For all we know, he’s got a girlfriend or something.
 
We don’t want these people flipping on the TV this afternoon and finding out that the old professor here got his brains beat out and nobody told them about it.”
 

“It looks like it’s going to be a heater,” Cole said just as Nelson was thinking the same thing.
 
Partners were like that.
 
They could read each other’s minds.

“A heater,” Nelson repeated in a pained voice.
 
Inside the department, a “heater” was a case that drew a lot of heat, either from the press, the public or the brass at headquarters, sometimes even City Hall.
 
No one wanted to catch a heater.
 
“I can feel the tan already.”

Cole slapped Nelson on the back.
 
“Thank God you’re in charge,” he said with a humorless laugh.
 
“Do you want to send somebody to the wife’s house?” Cole asked after a long moment when the weight of the immediate future began to settle in on both of them.

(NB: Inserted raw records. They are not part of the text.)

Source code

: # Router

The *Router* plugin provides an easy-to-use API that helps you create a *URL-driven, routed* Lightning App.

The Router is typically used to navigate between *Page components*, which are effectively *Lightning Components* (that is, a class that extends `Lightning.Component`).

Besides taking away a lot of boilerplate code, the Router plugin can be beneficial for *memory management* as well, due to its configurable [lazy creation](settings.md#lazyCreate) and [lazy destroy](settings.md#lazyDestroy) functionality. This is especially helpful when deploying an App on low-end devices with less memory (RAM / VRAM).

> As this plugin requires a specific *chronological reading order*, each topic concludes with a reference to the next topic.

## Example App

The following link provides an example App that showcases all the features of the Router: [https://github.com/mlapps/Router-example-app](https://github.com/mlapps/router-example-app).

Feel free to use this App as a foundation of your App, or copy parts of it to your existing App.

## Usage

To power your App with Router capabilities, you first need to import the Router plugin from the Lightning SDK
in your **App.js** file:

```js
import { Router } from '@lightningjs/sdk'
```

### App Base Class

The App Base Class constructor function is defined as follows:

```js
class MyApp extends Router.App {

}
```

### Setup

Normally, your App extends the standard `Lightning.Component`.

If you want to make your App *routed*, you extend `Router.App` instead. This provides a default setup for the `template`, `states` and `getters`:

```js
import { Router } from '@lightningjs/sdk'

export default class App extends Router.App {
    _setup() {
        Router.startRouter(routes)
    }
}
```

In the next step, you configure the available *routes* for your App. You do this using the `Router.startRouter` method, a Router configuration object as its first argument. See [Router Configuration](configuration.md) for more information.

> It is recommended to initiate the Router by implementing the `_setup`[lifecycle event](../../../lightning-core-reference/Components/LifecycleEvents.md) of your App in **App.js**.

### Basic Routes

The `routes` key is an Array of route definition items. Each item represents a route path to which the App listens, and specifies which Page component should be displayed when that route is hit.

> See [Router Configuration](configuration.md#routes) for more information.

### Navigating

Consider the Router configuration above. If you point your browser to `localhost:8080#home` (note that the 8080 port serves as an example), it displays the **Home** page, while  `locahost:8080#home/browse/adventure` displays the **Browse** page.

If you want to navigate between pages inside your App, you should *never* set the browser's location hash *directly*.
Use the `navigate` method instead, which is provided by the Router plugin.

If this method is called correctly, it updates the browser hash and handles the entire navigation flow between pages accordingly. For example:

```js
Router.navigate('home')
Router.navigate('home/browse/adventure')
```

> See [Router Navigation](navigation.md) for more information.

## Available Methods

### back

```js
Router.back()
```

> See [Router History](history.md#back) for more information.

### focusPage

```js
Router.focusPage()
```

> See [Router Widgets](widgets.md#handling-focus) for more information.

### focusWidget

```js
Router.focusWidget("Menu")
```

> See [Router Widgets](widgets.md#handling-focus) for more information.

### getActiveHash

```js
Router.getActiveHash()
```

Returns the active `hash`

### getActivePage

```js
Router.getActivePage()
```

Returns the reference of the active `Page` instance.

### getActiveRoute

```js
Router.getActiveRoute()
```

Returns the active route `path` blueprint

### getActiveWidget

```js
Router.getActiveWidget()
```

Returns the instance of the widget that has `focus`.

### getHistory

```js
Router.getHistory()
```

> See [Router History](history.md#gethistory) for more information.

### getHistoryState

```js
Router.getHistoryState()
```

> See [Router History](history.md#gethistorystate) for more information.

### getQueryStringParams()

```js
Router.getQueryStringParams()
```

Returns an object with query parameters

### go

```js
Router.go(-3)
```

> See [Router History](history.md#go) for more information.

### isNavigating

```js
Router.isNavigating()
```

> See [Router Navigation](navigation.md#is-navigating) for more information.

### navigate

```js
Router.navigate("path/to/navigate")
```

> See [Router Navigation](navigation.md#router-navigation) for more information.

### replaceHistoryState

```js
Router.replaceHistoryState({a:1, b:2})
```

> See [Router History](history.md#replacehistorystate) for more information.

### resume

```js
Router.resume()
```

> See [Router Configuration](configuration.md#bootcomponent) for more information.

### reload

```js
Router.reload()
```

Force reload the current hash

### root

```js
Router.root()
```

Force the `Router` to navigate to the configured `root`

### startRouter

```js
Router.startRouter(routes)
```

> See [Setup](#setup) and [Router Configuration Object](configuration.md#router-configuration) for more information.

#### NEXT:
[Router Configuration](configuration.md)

Nelson made a face, like he just smelled something bad and it wasn’t the dead guy in the office.
 
“Nah, I’ll do it myself.
 
We’re not going to be able to get in there and look around for awhile yet anyway.
 
Evanston’s not that far.
 
If I leave pretty soon, I should be able to get back later this afternoon to take a look around.
 
Besides, I’d kind of like to see what her reaction is when she finds out.
 
You never know, she might be involved.”
 

It only took a few minutes for Detectives Nelson and Cole to find out what they needed to know in order to inform Greenfield’s next of kin of his untimely death.
 
The Professor and his wife, Sylvia, divorced three years ago, although Professor Greenfield really didn’t want the divorce and tried to do everything he could to prevent his wife from going through with it.
 
They had two daughters, both in their late teens - one a junior in high school and the other a freshman at Northwestern University.
 
Sylvia Greenfield got custody of the girls, the house, the dog and most everything else from what Nelson and Cole could tell from their few minutes with the Dean and Samuel
Dorlund
, another professor at the law school who burst into the Dean’s office five minutes after the detectives got there.
 

It was a quarter past one when Nelson merged onto northbound Lake Shore Drive and headed toward Evanston.
 
Nelson would inform Sylvia Greenfield of her ex-husband’s demise, with Cole handling things back at the crime scene.
 
Nelson wanted to get back before traffic got too heavy, so he quickly punched the blue Taurus up to fifty-five and turned on talk radio.

3

 
Following directions given to him by Professor
Dorlund
, Nelson found Sylvia Greenfield’s home on a nice, quiet tree-lined street about five or six blocks from the Northwestern University campus.
 
It was a red brick Georgian built sometime in the first half of the 20th Century, with a large detached garage and a big yard.
 
The house appeared to be well-maintained, and Nelson imagined from first glance that Daniel Greenfield would have had a hard time leaving it.
 
From what Professor
Dorlund
told him earlier, Greenfield moved from this house to a small apartment near Wrigley Field, primarily chosen for its obvious convenience in attending Cub games during summer afternoons.
 

Nelson parked the Taurus across the street and made his way up the front walk.
 
Despite at least a foot of snow on the ground, the walkway was clear and dry.
 
Nelson rang the bell and turned to survey the surrounding neighborhood.
 
Nice older homes, mature trees and big yards complete with Christmas decorations.
 
Getting no response, he turned and rang the bell a second time.
 
Still nothing.
 
Eyeing the heavy brass knocker in the shape of a lion’s head on the large wooden inside door, Nelson pulled open the screen door and banged it sharply four times.
 
Positioned on either side of the front door were sidelights, long rectangular windows covered in sheer curtains.
 
Nelson peered through the one on the right and could vaguely see all the way through to the back of the house.
 
There was no sign of life or activity anywhere.
 
Although
Dorlund
said that Sylvia Greenfield didn’t work, it was possible that she was out running some errand.
 
Nelson turned to take the walk over to the driveway where he would wander toward the back of the house and check if there were any cars parked in the garage.